We are having a Vertica cluster (6 nodes) with two big fact tacles (360 column each) and they partition by date_id (365 days). we need to increase the number of column on each of the fact tables by arroud 200 columns.
question:
1. we know that teoreticly Vertica can support maximum of 1600 columns per tabel.
2. Is the insertion performance (time) will dramaticly fail? or it will decrease by the relative number of columns will be added?
3. It is possibly to say that the performance drop off (all asspect including tupple mover operations) compared to increasing number of columns
is linearly?
4. Is their a performance breaking point upon increasing number of columns?
Comments
Vertica Column Limit is at the database platform level. But there is dependency on the OS level configuration.
1. So, 1600 columns will not impact anything negatively within the capacity available in the cluster. 1600 columns means effectively minimum 1600 files to handle per node. During data writes it could be multiples files before tuple mover merges the files to make ROS perform.

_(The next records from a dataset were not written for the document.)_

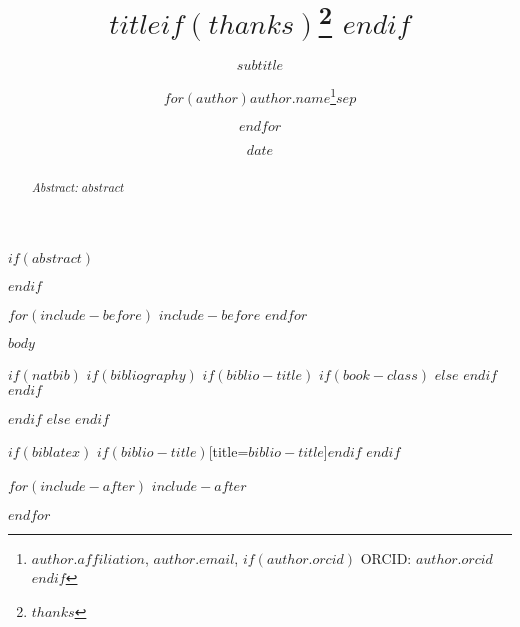 \documentclass[11pt, a4paper, oneside]{article}
\title{$title$$if(thanks)$\thanks{$thanks$} $endif$ }
\subtitle{$subtitle$}
\author{$for(author)$$author.name$\thanks{$author.affiliation$, \texttt{$author.email$}, $if(author.orcid)$ ORCID: \href{https://orcid.org/$author.orcid$}{$author.orcid$}$endif$}$sep$\and $endfor$}
\institute{$for(author)$$author.affiliation$$sep$ \and $endfor$}
\date{$date$}
\begin{document}

\thispagestyle{firstpagestyle}


\normalsize
\pagestyle{fancy}

$if(abstract)$
\begin{abstract}
\vspace{-1cm}\noindent \emph{Abstract:} $abstract$
\end{abstract}
$endif$

$for(include-before)$
$include-before$
$endfor$

$body$

$if(natbib)$
  $if(bibliography)$
    $if(biblio-title)$
      $if(book-class)$
        \renewcommand\bibname{$biblio-title$}
      $else$
        \renewcommand\refname{$biblio-title$}
      $endif$
    $endif$
    
  $endif$
$else$
$endif$

$if(biblatex)$
\printbibliography$if(biblio-title)$[title=$biblio-title$]$endif$
$endif$

$for(include-after)$
$include-after$

$endfor$
\end{document}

2. With regards to INSERT performance, whether you have 1600 columns in one table or 100 columns in 16 tables, the INSERT performance will depend on the underlying IO subsystem. The number of RAID disks used will determine the IOPS / Throughput. But in my humble opinion, keep you columns lower than max limit. Additionally this will create a single point of contention for you application that may have complicated workload.
3. Performance drop may not be happening just because of increased number of columns.
4. I do not think there is any performance breaking point. But this will be best answered by Vertica engineering folks.
best regards,
yogi